Green click synthesis of β-hydroxy-1,2,3-triazoles in water in the presence of a Cu(ii)–azide catalyst: a new function for Cu(ii)–azide complexes†
Abstract
A new Cu(II)–azide complex, [Cu(H2L)(N3)]·CH3OH (1), was synthesized by the reaction of Cu(NO3)2 3H2O with 2-{[(1E)-(2-hydroxyphenyl)methylene]amino}-2-methylpropane-1,3-diol (H3L) in the presence of an azide anion and a methanol solvent. The complex was characterized by elemental analysis and spectroscopic methods (FT-IR and UV-Vis), and its structure was determined by single crystal X-ray analysis. X-ray studies showed that the asymmetric unit of this compound is a mononuclear complex of Cu(II) which converts to a dinuclear one through end-to-end (EE)-azide bridges.
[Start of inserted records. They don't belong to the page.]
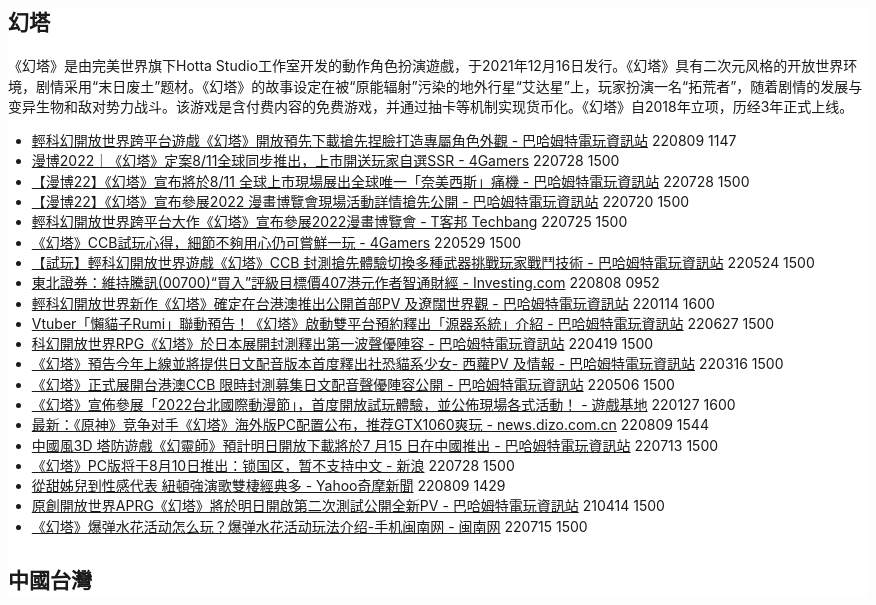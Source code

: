 ## 幻塔

《幻塔》是由完美世界旗下Hotta Studio工作室开发的動作角色扮演遊戲，于2021年12月16日发行。《幻塔》具有二次元风格的开放世界环境，剧情采用“末日废土”题材。《幻塔》的故事设定在被“原能辐射”污染的地外行星“艾达星”上，玩家扮演一名“拓荒者”，随着剧情的发展与变异生物和敌对势力战斗。该游戏是含付费内容的免费游戏，并通过抽卡等机制实现货币化。《幻塔》自2018年立项，历经3年正式上线。
- [輕科幻開放世界跨平台遊戲《幻塔》開放預先下載搶先捏臉打造專屬角色外觀 - 巴哈姆特電玩資訊站](https://gnn.gamer.com.tw/detail.php?sn=236041 "輕科幻開放世界跨平台遊戲《幻塔》開放預先下載搶先捏臉打造專屬角色外觀 - 巴哈姆特電玩資訊站") 220809 1147
- [漫博2022｜《幻塔》定案8/11全球同步推出，上市開送玩家自選SSR - 4Gamers](https://www.4gamers.com.tw/news/detail/54384/tower-of-fantasy-2022-comic-exibition "漫博2022｜《幻塔》定案8/11全球同步推出，上市開送玩家自選SSR - 4Gamers") 220728 1500
- [【漫博22】《幻塔》宣布將於8/11 全球上市現場展出全球唯一「奈美西斯」痛機 - 巴哈姆特電玩資訊站](https://gnn.gamer.com.tw/detail.php?sn=235493 "【漫博22】《幻塔》宣布將於8/11 全球上市現場展出全球唯一「奈美西斯」痛機 - 巴哈姆特電玩資訊站") 220728 1500
- [【漫博22】《幻塔》宣布參展2022 漫畫博覽會現場活動詳情搶先公開 - 巴哈姆特電玩資訊站](https://gnn.gamer.com.tw/detail.php?sn=234983 "【漫博22】《幻塔》宣布參展2022 漫畫博覽會現場活動詳情搶先公開 - 巴哈姆特電玩資訊站") 220720 1500
- [輕科幻開放世界跨平台大作《幻塔》宣布參展2022漫畫博覽會 - T客邦 Techbang](https://www.techbang.com/posts/98229-light-science-fiction-open-world-cross-platform-masterpiece "輕科幻開放世界跨平台大作《幻塔》宣布參展2022漫畫博覽會 - T客邦 Techbang") 220725 1500
- [《幻塔》CCB試玩心得，細節不夠用心仍可嘗鮮一玩 - 4Gamers](https://www.4gamers.com.tw/news/detail/53366/tower-of-fantasy-ccb-review "《幻塔》CCB試玩心得，細節不夠用心仍可嘗鮮一玩 - 4Gamers") 220529 1500
- [【試玩】輕科幻開放世界遊戲《幻塔》CCB 封測搶先體驗切換多種武器挑戰玩家戰鬥技術 - 巴哈姆特電玩資訊站](https://gnn.gamer.com.tw/detail.php?sn=232264 "【試玩】輕科幻開放世界遊戲《幻塔》CCB 封測搶先體驗切換多種武器挑戰玩家戰鬥技術 - 巴哈姆特電玩資訊站") 220524 1500
- [東北證券：維持騰訊(00700)“買入”評級目標價407港元作者智通財經 - Investing.com](https://hk.investing.com/news/stock-market-news/article-246797 "東北證券：維持騰訊(00700)“買入”評級目標價407港元作者智通財經 - Investing.com") 220808 0952
- [輕科幻開放世界新作《幻塔》確定在台港澳推出公開首部PV 及遼闊世界觀 - 巴哈姆特電玩資訊站](https://gnn.gamer.com.tw/detail.php?sn=226698 "輕科幻開放世界新作《幻塔》確定在台港澳推出公開首部PV 及遼闊世界觀 - 巴哈姆特電玩資訊站") 220114 1600
- [Vtuber「懶貓子Rumi」聯動預告！《幻塔》啟動雙平台預約釋出「源器系統」介紹 - 巴哈姆特電玩資訊站](https://gnn.gamer.com.tw/detail.php?sn=233834 "Vtuber「懶貓子Rumi」聯動預告！《幻塔》啟動雙平台預約釋出「源器系統」介紹 - 巴哈姆特電玩資訊站") 220627 1500
- [科幻開放世界RPG《幻塔》於日本展開封測釋出第一波聲優陣容 - 巴哈姆特電玩資訊站](https://gnn.gamer.com.tw/detail.php?sn=230740 "科幻開放世界RPG《幻塔》於日本展開封測釋出第一波聲優陣容 - 巴哈姆特電玩資訊站") 220419 1500
- [《幻塔》預告今年上線並將提供日文配音版本首度釋出社恐貓系少女- 西蘿PV 及情報 - 巴哈姆特電玩資訊站](https://gnn.gamer.com.tw/detail.php?sn=229174 "《幻塔》預告今年上線並將提供日文配音版本首度釋出社恐貓系少女- 西蘿PV 及情報 - 巴哈姆特電玩資訊站") 220316 1500
- [《幻塔》正式展開台港澳CCB 限時封測募集日文配音聲優陣容公開 - 巴哈姆特電玩資訊站](https://gnn.gamer.com.tw/detail.php?sn=231514 "《幻塔》正式展開台港澳CCB 限時封測募集日文配音聲優陣容公開 - 巴哈姆特電玩資訊站") 220506 1500
- [《幻塔》宣佈參展「2022台北國際動漫節」，首度開放試玩體驗，並公佈現場各式活動！ - 遊戲基地](https://news.gamebase.com.tw/news/detail/99395293 "《幻塔》宣佈參展「2022台北國際動漫節」，首度開放試玩體驗，並公佈現場各式活動！ - 遊戲基地") 220127 1600
- [最新：《原神》竞争对手《幻塔》海外版PC配置公布，推荐GTX1060爽玩 - news.dizo.com.cn](http://news.dizo.com.cn/sm/20220809/0948300.html "最新：《原神》竞争对手《幻塔》海外版PC配置公布，推荐GTX1060爽玩 - news.dizo.com.cn") 220809 1544
- [中國風3D 塔防遊戲《幻靈師》預計明日開放下載將於7 月15 日在中國推出 - 巴哈姆特電玩資訊站](https://gnn.gamer.com.tw/detail.php?sn=234641 "中國風3D 塔防遊戲《幻靈師》預計明日開放下載將於7 月15 日在中國推出 - 巴哈姆特電玩資訊站") 220713 1500
- [《幻塔》PC版将于8月10日推出：锁国区，暂不支持中文 - 新浪](http://games.sina.com.cn/t/n/2022-07-28/mizirav5759274.shtml "《幻塔》PC版将于8月10日推出：锁国区，暂不支持中文 - 新浪") 220728 1500
- [從甜姊兒到性感代表 紐頓強演歌雙棲經典多 - Yahoo奇摩新聞](https://tw.news.yahoo.com/%E5%BE%9E%E7%94%9C%E5%A7%8A%E5%85%92%E5%88%B0%E6%80%A7%E6%84%9F%E4%BB%A3%E8%A1%A8-%E7%B4%90%E9%A0%93%E5%BC%B7%E6%BC%94%E6%AD%8C%E9%9B%99%E6%A3%B2%E7%B6%93%E5%85%B8%E5%A4%9A-061528918.html "從甜姊兒到性感代表 紐頓強演歌雙棲經典多 - Yahoo奇摩新聞") 220809 1429
- [原創開放世界APRG《幻塔》將於明日開啟第二次測試公開全新PV - 巴哈姆特電玩資訊站](https://gnn.gamer.com.tw/detail.php?sn=213550 "原創開放世界APRG《幻塔》將於明日開啟第二次測試公開全新PV - 巴哈姆特電玩資訊站") 210414 1500
- [《幻塔》爆弹水花活动怎么玩？爆弹水花活动玩法介绍-手机闽南网 - 闽南网](http://www.mnw.cn/keji/wangyou/2655265.html "《幻塔》爆弹水花活动怎么玩？爆弹水花活动玩法介绍-手机闽南网 - 闽南网") 220715 1500

## 中國台灣
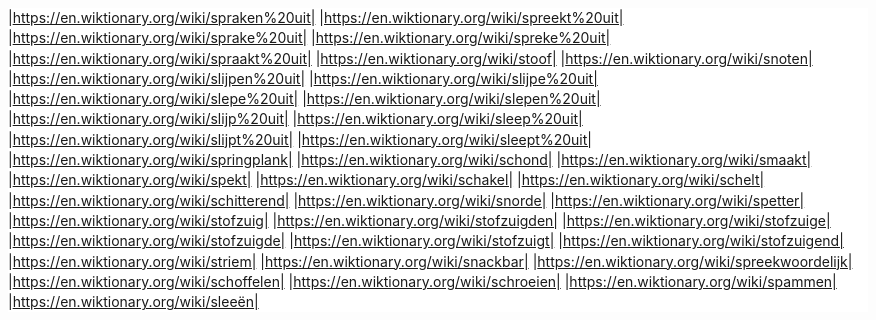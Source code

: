 |https://en.wiktionary.org/wiki/spraken%20uit|
|https://en.wiktionary.org/wiki/spreekt%20uit|
|https://en.wiktionary.org/wiki/sprake%20uit|
|https://en.wiktionary.org/wiki/spreke%20uit|
|https://en.wiktionary.org/wiki/spraakt%20uit|
|https://en.wiktionary.org/wiki/stoof|
|https://en.wiktionary.org/wiki/snoten|
|https://en.wiktionary.org/wiki/slijpen%20uit|
|https://en.wiktionary.org/wiki/slijpe%20uit|
|https://en.wiktionary.org/wiki/slepe%20uit|
|https://en.wiktionary.org/wiki/slepen%20uit|
|https://en.wiktionary.org/wiki/slijp%20uit|
|https://en.wiktionary.org/wiki/sleep%20uit|
|https://en.wiktionary.org/wiki/slijpt%20uit|
|https://en.wiktionary.org/wiki/sleept%20uit|
|https://en.wiktionary.org/wiki/springplank|
|https://en.wiktionary.org/wiki/schond|
|https://en.wiktionary.org/wiki/smaakt|
|https://en.wiktionary.org/wiki/spekt|
|https://en.wiktionary.org/wiki/schakel|
|https://en.wiktionary.org/wiki/schelt|
|https://en.wiktionary.org/wiki/schitterend|
|https://en.wiktionary.org/wiki/snorde|
|https://en.wiktionary.org/wiki/spetter|
|https://en.wiktionary.org/wiki/stofzuig|
|https://en.wiktionary.org/wiki/stofzuigden|
|https://en.wiktionary.org/wiki/stofzuige|
|https://en.wiktionary.org/wiki/stofzuigde|
|https://en.wiktionary.org/wiki/stofzuigt|
|https://en.wiktionary.org/wiki/stofzuigend|
|https://en.wiktionary.org/wiki/striem|
|https://en.wiktionary.org/wiki/snackbar|
|https://en.wiktionary.org/wiki/spreekwoordelijk|
|https://en.wiktionary.org/wiki/schoffelen|
|https://en.wiktionary.org/wiki/schroeien|
|https://en.wiktionary.org/wiki/spammen|
|https://en.wiktionary.org/wiki/sleeën|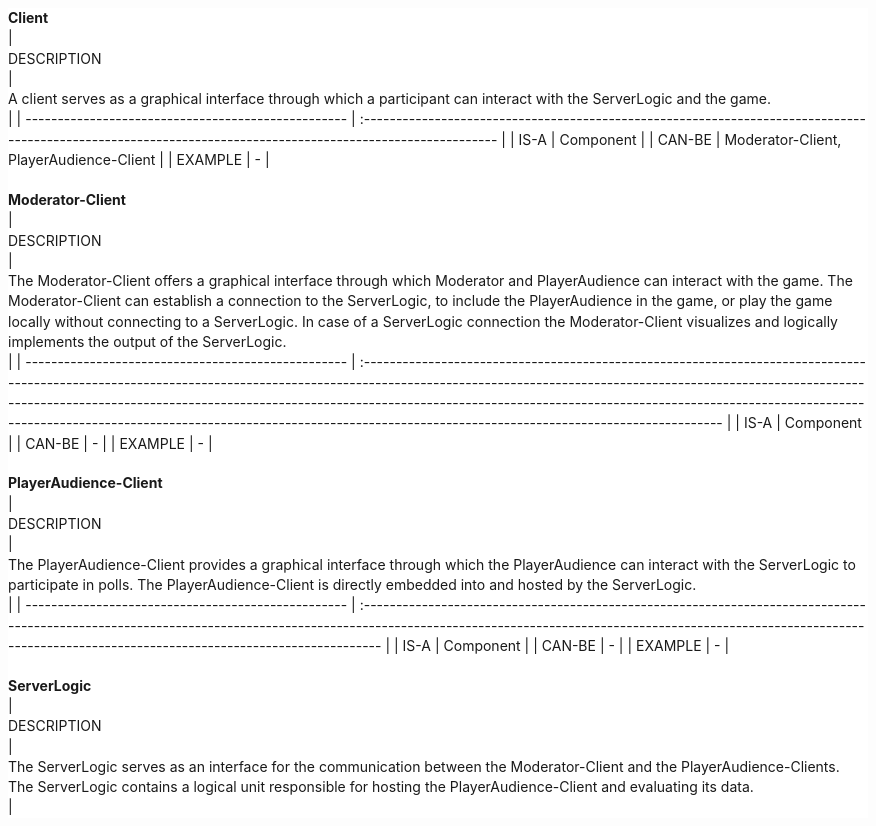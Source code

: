 <h4 style="margin-bottom: 0em"; id="client">Client</h4>
| <div style="font-weight: normal">DESCRIPTION</div> | <div style="font-weight: normal">A client serves as a graphical interface through which a participant can interact with the ServerLogic and the game.</div> |
| -------------------------------------------------- | :---------------------------------------------------------------------------------------------------------------------------------------------------------- |
| IS-A                                               | Component                                                                                                                                                   |
| CAN-BE                                             | Moderator-Client, PlayerAudience-Client                                                                                                                     |
| EXAMPLE                                            | -                                                                                                                                                           |

</span>

<h4 style="margin-bottom: 0em"; id="moderator-client">Moderator-Client</h4>
| <div style="font-weight: normal">DESCRIPTION</div> | <div style="font-weight: normal">The Moderator-Client offers a graphical interface through which Moderator and PlayerAudience can interact with the game. The Moderator-Client can establish a connection to the ServerLogic, to include the PlayerAudience in the game, or play the game locally without connecting to a ServerLogic. In case of a ServerLogic connection the Moderator-Client visualizes and logically implements the output of the ServerLogic.</div> |
| -------------------------------------------------- | :----------------------------------------------------------------------------------------------------------------------------------------------------------------------------------------------------------------------------------------------------------------------------------------------------------------------------------------------------------------------------------------------------------------------------------------------------------------------- |
| IS-A                                               | Component                                                                                                                                                                                                                                                                                                                                                                                                                                                                |
| CAN-BE                                             | -                                                                                                                                                                                                                                                                                                                                                                                                                                                                        |
| EXAMPLE                                            | -                                                                                                                                                                                                                                                                                                                                                                                                                                                                        |

</span>

<h4 style="margin-bottom: 0em"; id="playeraudience-client">PlayerAudience-Client</h4>
| <div style="font-weight: normal">DESCRIPTION</div> | <div style="font-weight: normal">The PlayerAudience-Client provides a graphical interface through which the PlayerAudience can interact with the ServerLogic to participate in polls. The PlayerAudience-Client is directly embedded into and hosted by the ServerLogic.</div> |
| -------------------------------------------------- | :----------------------------------------------------------------------------------------------------------------------------------------------------------------------------------------------------------------------------------------------------------------------------- |
| IS-A                                               | Component                                                                                                                                                                                                                                                                      |
| CAN-BE                                             | -                                                                                                                                                                                                                                                                              |
| EXAMPLE                                            | -                                                                                                                                                                                                                                                                              |

</span>

<h4 style="margin-bottom: 0em"; id="serverlogic">ServerLogic</h4>
| <div style="font-weight: normal">DESCRIPTION</div> | <div style="font-weight: normal">The ServerLogic serves as an interface for the communication between the Moderator-Client and the PlayerAudience-Clients. The ServerLogic contains a logical unit responsible for hosting the PlayerAudience-Client and evaluating its data.</div> |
Complex 1 was used as the catalyst for a three-component azide–epoxide–alkyne cycloaddition reaction in water as a green solvent. The effect of the amount of catalyst, temperature and also the coordinated azide on the cycloaddition reaction was studied and the products were characterized by FT-IR, NMR and single crystal X-ray analyses. At temperatures below 50 °C just one product formed while at higher temperatures two compounds were formed by the azide attack of the epoxide ring. The structural studies indicated that complex 1 converts to a tetranuclear Cu(II) complex, [Cu4(HL)4], after catalytic reaction in the absence of sodium azide. The results showed that complex 1 is an active catalyst for preparing 1,2,3-triazole based compounds containing primary and secondary alcoholic functionalities. Based on the obtained results, a mechanism was proposed for this catalytic reaction.